Task directions:
Begin with the first line of the entries below and reproduce each line exactly, ending with the line that holds "- [Genymotion] (https://www.genymotion.com/)".

Records excerpted from a collection:
=-=-=

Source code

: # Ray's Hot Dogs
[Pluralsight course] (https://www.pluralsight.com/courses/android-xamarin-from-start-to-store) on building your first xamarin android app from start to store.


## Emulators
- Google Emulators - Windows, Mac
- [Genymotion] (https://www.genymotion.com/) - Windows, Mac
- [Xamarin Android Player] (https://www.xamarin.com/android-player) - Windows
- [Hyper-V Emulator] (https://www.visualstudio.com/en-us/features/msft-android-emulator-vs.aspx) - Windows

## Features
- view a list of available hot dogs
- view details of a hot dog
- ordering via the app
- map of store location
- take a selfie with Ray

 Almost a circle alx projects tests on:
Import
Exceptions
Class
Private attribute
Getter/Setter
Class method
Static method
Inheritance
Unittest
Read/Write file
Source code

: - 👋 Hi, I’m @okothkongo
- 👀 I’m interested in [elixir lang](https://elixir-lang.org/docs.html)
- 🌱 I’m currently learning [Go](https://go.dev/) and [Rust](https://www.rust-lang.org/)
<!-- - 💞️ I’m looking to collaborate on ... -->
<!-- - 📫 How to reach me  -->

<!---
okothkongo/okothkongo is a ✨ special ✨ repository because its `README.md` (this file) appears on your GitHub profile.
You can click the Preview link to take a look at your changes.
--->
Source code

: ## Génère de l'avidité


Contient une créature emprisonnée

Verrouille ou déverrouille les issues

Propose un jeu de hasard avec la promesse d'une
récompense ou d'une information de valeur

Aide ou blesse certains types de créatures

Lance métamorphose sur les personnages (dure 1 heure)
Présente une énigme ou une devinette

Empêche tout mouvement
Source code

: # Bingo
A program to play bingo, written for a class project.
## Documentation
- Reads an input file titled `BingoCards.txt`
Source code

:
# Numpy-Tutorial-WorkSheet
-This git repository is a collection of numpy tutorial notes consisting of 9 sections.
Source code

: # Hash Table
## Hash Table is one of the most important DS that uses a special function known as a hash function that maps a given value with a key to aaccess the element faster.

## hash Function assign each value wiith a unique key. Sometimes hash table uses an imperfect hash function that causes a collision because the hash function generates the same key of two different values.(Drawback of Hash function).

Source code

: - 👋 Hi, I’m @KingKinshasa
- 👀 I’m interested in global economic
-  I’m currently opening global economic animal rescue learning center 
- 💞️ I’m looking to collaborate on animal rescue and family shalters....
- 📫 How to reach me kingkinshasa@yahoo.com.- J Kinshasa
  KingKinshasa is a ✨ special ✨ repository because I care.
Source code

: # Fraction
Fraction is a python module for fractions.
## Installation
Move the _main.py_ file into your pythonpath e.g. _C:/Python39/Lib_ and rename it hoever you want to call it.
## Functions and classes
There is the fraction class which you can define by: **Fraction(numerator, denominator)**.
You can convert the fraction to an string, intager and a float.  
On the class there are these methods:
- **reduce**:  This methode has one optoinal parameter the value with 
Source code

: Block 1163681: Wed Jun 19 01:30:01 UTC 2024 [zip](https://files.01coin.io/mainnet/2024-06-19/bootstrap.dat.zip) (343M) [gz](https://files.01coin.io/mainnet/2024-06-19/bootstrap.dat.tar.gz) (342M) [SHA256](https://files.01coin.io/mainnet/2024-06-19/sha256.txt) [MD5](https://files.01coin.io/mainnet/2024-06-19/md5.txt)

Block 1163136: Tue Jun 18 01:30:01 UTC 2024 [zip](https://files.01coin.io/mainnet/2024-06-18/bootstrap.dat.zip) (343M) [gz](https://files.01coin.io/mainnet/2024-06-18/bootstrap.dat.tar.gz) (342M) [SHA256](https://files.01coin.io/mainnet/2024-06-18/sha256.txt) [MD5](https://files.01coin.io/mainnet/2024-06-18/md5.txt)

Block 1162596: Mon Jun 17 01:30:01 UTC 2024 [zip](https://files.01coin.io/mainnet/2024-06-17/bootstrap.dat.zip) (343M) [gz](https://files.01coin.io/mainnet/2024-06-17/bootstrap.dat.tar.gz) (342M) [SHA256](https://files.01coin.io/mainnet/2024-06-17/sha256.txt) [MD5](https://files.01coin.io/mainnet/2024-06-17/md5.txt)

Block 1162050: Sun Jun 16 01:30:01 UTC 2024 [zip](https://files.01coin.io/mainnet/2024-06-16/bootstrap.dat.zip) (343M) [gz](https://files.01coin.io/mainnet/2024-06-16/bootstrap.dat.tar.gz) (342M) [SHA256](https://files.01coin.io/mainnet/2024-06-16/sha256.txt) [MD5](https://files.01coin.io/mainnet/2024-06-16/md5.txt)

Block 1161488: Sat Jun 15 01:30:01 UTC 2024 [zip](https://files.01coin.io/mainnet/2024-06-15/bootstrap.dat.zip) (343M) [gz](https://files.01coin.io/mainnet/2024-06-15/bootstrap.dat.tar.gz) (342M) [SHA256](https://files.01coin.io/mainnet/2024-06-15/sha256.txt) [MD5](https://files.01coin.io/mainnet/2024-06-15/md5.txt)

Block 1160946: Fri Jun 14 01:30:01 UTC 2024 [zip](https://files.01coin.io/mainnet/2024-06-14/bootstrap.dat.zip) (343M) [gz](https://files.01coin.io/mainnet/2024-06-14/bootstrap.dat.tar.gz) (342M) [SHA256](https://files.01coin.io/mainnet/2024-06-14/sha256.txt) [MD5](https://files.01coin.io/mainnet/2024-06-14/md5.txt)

=-=-=

Your response:
Source code

: # Ray's Hot Dogs
[Pluralsight course] (https://www.pluralsight.com/courses/android-xamarin-from-start-to-store) on building your first xamarin android app from start to store.


## Emulators
- Google Emulators - Windows, Mac
- [Genymotion] (https://www.genymotion.com/) - Windows, Mac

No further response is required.